The seer clicked at him, then smiled faintly, as if in spite of himself.

“You are...
 
an interesting specimen, brother,” he said.

“Am I?” Black glanced at his chained wrists again, yanking on them to test them a second time, but they barely moved. He glanced down at his naked body. Moving his legs, he found his ankles also chained to the stone. “You know, friend, if this is foreplay, we should talk. There are easier ways––”

“You disrupt a religious ritual in a way that could get you
killed,”
the red-eyed seer cut in, his voice openly warning. “You are forcibly subdued and probably concussed. And yet the first thing out of your mouth is more disrespectful jokes. More garbage...”

The seer paused, folding his hands as he looked down at him.

“A wiser seer...
 
or an older one, perhaps...
 
might cultivate a little
humility
at a moment like this.”

Black looked up, his mind suddenly clearer.

Death threats had a tendency to do that for him.

He studied the face of the seer standing there, but didn’t say anything. He didn’t see the point. Not until they told him what they wanted.

He didn’t really think they’d kill him. Well, he hoped not.

The seer exhaled at his silence, clicking softly.

“You must know that what you did upstairs constitutes a severe blasphemy, brother. As I just said, it is punishable by death, according to the old books. You rightly surmise we don’t intend to give you the maximum sentence, but you must also realize some punishment is surely warranted...”

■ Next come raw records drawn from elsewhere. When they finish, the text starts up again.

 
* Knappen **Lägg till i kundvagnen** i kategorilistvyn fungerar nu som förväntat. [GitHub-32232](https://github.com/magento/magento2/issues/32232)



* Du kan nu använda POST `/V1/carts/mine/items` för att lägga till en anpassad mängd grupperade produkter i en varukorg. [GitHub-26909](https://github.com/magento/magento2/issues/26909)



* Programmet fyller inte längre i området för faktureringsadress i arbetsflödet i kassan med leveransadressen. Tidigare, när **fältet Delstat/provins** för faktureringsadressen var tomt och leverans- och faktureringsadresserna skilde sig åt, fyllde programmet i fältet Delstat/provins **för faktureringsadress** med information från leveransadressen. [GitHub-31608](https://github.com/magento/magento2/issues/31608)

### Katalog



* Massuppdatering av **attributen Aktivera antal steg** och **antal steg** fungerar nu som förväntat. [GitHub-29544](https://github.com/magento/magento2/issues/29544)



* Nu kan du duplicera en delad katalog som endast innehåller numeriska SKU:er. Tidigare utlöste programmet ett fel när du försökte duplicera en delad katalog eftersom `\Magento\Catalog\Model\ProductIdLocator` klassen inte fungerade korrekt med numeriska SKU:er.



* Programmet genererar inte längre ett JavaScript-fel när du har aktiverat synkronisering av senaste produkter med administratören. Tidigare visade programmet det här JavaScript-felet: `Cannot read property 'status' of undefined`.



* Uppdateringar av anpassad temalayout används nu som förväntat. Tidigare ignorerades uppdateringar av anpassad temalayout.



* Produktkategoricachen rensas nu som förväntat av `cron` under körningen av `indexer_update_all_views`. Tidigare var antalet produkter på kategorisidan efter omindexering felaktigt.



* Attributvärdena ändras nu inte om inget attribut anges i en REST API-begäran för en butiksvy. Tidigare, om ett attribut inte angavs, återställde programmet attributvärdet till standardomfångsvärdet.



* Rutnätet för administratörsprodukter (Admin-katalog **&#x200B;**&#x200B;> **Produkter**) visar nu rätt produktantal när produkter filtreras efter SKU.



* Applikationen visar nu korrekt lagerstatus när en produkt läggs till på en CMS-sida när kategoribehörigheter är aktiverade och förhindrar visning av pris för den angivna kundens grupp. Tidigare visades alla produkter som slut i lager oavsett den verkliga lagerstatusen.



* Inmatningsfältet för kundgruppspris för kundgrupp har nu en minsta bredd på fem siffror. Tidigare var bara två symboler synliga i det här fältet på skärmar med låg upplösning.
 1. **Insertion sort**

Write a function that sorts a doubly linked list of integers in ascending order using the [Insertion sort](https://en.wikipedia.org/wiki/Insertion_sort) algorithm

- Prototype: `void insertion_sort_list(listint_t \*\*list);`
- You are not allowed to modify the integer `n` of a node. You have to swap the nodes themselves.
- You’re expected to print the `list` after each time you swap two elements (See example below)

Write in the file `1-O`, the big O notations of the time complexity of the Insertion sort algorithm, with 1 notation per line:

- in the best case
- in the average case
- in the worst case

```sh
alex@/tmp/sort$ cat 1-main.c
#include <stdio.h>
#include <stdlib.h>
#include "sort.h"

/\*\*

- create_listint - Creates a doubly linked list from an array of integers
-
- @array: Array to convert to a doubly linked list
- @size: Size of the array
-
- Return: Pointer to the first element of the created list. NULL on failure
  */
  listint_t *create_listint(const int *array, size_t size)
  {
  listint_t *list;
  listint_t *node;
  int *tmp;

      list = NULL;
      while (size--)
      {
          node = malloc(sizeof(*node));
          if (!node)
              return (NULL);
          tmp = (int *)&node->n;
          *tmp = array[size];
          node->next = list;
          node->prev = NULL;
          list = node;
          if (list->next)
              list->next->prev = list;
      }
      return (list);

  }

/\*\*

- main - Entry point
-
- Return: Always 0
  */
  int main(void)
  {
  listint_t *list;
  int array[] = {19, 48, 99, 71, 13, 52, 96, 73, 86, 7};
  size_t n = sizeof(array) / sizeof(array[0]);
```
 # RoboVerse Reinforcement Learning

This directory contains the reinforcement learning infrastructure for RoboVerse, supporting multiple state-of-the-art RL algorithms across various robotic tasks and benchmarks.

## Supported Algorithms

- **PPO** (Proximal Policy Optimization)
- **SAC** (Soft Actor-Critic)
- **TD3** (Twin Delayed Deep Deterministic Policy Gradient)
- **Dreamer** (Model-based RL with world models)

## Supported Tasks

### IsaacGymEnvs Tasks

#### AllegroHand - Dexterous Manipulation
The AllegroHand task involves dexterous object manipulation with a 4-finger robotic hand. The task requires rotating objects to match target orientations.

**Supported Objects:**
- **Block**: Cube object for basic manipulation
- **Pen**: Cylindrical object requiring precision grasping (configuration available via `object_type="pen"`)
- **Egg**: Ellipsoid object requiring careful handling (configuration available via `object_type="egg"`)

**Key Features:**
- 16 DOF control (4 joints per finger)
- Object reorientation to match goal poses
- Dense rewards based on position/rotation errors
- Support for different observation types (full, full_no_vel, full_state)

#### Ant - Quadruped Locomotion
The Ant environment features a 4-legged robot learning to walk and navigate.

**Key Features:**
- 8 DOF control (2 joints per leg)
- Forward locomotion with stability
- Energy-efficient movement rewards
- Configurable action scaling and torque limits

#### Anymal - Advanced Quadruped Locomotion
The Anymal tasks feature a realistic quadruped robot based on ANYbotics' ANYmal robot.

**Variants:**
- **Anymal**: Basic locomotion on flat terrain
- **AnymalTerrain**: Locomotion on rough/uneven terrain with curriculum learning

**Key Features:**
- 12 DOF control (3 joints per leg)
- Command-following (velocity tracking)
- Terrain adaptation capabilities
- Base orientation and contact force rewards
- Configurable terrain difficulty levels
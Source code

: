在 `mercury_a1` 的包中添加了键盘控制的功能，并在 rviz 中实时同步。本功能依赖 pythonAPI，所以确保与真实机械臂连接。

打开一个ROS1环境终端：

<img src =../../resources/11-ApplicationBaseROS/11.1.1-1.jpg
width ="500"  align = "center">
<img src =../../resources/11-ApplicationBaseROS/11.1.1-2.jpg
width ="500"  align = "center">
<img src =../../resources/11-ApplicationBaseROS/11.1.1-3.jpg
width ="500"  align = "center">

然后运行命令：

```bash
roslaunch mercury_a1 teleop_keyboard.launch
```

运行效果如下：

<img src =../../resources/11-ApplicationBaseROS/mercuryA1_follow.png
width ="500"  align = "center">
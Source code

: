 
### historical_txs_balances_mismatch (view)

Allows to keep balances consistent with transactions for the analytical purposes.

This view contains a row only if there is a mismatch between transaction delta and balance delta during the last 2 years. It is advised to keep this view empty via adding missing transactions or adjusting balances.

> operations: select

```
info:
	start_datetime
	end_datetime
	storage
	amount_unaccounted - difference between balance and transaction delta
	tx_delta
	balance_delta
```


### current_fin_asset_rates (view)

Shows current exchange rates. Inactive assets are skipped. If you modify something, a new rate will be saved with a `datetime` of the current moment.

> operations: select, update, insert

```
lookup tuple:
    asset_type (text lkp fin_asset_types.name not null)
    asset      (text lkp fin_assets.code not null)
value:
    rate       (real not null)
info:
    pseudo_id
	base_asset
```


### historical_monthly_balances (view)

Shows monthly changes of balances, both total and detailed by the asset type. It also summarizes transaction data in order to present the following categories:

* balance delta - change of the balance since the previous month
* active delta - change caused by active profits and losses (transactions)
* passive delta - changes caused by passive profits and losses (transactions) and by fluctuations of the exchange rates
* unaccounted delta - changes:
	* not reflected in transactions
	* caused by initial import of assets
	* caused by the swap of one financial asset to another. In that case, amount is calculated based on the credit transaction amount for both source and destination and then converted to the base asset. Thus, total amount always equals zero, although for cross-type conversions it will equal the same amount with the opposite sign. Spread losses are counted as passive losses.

He paused, frowning delicately at Black’s face.

“Can you explain this disrespect, brother? Or are you too immature to do more than quip humorous remarks at me and toss insults in the space about our beliefs... ?”

Black glanced towards the darkness of the stone hallway, wondering if they intended to bring someone out to whip him after this little pep-talk. Grimacing at the thought, he returned his gaze to the red-eyed seer, making his voice more serious.